Yass Highway Patrol Senior Constable Mat Carroll said with the rapidly ageing population came an increased risk from mobility scooter accidents.

“One morning I was at the traffic lights and an elderly man on a mobility scooter had right of way to cross one side of the road and as he was crossing a person didn’t see him and hit him, clipped him in the car,” Senior Constable Carroll said.

He said fortunately the incident was a near miss and the elderly man was not seriously injured, but the incident could have been a lot worse.

“He did not see him because of the size of the mobility scooter,” he said.

“People aren’t standing up, they are sitting down, so naturally they are losing half their height to start with.”

‘The Yass Monster’

Yass senior resident Gwen Watters loves her large electric mobility scooter, but she is also very conscious of how top heavy it can become depending on the weight of her bags and shopping.

“I call it a monster because it monsters!” Ms Watters said about her mobility scooter, which she also affectionately refers to as a “shopping trolley”.

“This huge canopy is certainly not lightweight.

“It doesn’t feel as though I could pick it up.”

Ms Watters does not drive a car, so the mobility scooter allows her to continue living in her home in the hills above the Yass town centre.

“I can’t walk uphill so this is absolutely essential to me and it gives me a good degree of independence,” she said.

“I have been very lucky not to get verbal abuse from car drivers and more than 50 per cent of the time they give way to me.”

Ms Watters said she was very cautious around driveways and parked cars.

“I must concentrate on what I am doing and I have to be conscious of the potholes in the road or the bumps on the footpath,” she said.

Taming the mobility scooter beast within

Drivers and mobility scooter users were urged to exercise greater care as part of the safety message delivered at the Yass Valley workshop.

“They are deemed as pedestrians while on the mobility scooters, so they also have an obligation to ensure that they obey the road rules as well,” Senior Constable Carroll said.

Mobility scooter drivers do not need a licence or registration for their vehicle and also cannot drink and ride.

Mobility scooters cannot exceed a weight of 110 kilograms, or a brisk pedestrian walking pace speed of 10 kilometres per hour.

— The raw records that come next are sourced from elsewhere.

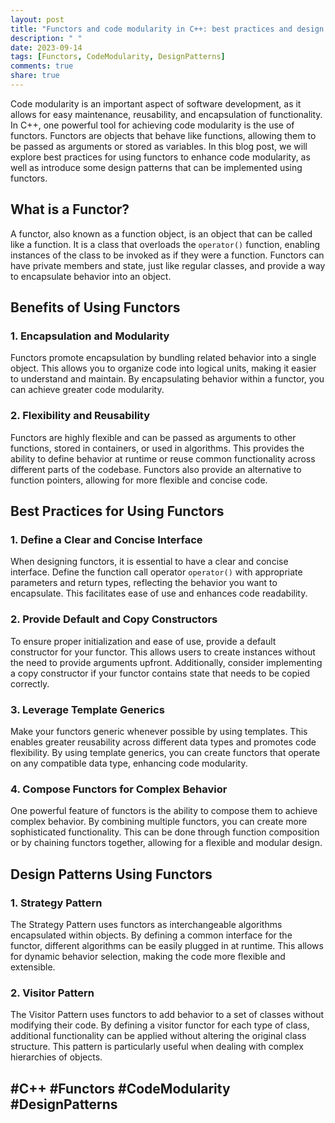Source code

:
 ```yaml
---
layout: post
title: "Functors and code modularity in C++: best practices and design patterns"
description: " "
date: 2023-09-14
tags: [Functors, CodeModularity, DesignPatterns]
comments: true
share: true
---
```


Code modularity is an important aspect of software development, as it allows for easy maintenance, reusability, and encapsulation of functionality. In C++, one powerful tool for achieving code modularity is the use of functors. Functors are objects that behave like functions, allowing them to be passed as arguments or stored as variables. In this blog post, we will explore best practices for using functors to enhance code modularity, as well as introduce some design patterns that can be implemented using functors.

## What is a Functor?

A functor, also known as a function object, is an object that can be called like a function. It is a class that overloads the `operator()` function, enabling instances of the class to be invoked as if they were a function. Functors can have private members and state, just like regular classes, and provide a way to encapsulate behavior into an object.

## Benefits of Using Functors

### 1. Encapsulation and Modularity

Functors promote encapsulation by bundling related behavior into a single object. This allows you to organize code into logical units, making it easier to understand and maintain. By encapsulating behavior within a functor, you can achieve greater code modularity.

### 2. Flexibility and Reusability

Functors are highly flexible and can be passed as arguments to other functions, stored in containers, or used in algorithms. This provides the ability to define behavior at runtime or reuse common functionality across different parts of the codebase. Functors also provide an alternative to function pointers, allowing for more flexible and concise code.

## Best Practices for Using Functors

### 1. Define a Clear and Concise Interface

When designing functors, it is essential to have a clear and concise interface. Define the function call operator `operator()` with appropriate parameters and return types, reflecting the behavior you want to encapsulate. This facilitates ease of use and enhances code readability.

### 2. Provide Default and Copy Constructors

To ensure proper initialization and ease of use, provide a default constructor for your functor. This allows users to create instances without the need to provide arguments upfront. Additionally, consider implementing a copy constructor if your functor contains state that needs to be copied correctly.

### 3. Leverage Template Generics

Make your functors generic whenever possible by using templates. This enables greater reusability across different data types and promotes code flexibility. By using template generics, you can create functors that operate on any compatible data type, enhancing code modularity.

### 4. Compose Functors for Complex Behavior

One powerful feature of functors is the ability to compose them to achieve complex behavior. By combining multiple functors, you can create more sophisticated functionality. This can be done through function composition or by chaining functors together, allowing for a flexible and modular design.

## Design Patterns Using Functors

### 1. Strategy Pattern

The Strategy Pattern uses functors as interchangeable algorithms encapsulated within objects. By defining a common interface for the functor, different algorithms can be easily plugged in at runtime. This allows for dynamic behavior selection, making the code more flexible and extensible.

### 2. Visitor Pattern

The Visitor Pattern uses functors to add behavior to a set of classes without modifying their code. By defining a visitor functor for each type of class, additional functionality can be applied without altering the original class structure. This pattern is particularly useful when dealing with complex hierarchies of objects.

## #C++ #Functors #CodeModularity #DesignPatterns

Mobility scooters must also be electric, meaning modifications like petrol motors are outlawed because this could increase speed beyond the acceptable level.

“You see them going up and down the street, people using them to go shopping. Then yeah [speeding by mobility scooter] users can be a concern,” Senior Constable Carroll said.

But where there is no footpath or obstacles on the pavement like glass and rubbish, mobility scooter users do have a right to be on the road-side shoulder and on shared cycle ways in NSW.

Drivers are being urged to accept and share the road with an ever increasing number of scooter riding seniors, in a similar way to cyclists.

“I think no they shouldn’t be on the road, in my personal view they should stay off the road and on the footpaths instead,” Senior Constable Carroll said.

“It is like the push-bike argument with bicycle riders and registration and licences.”

But Ms Weller said that the workshop does “encourage mobility scooter users to only use roads” to a minimum.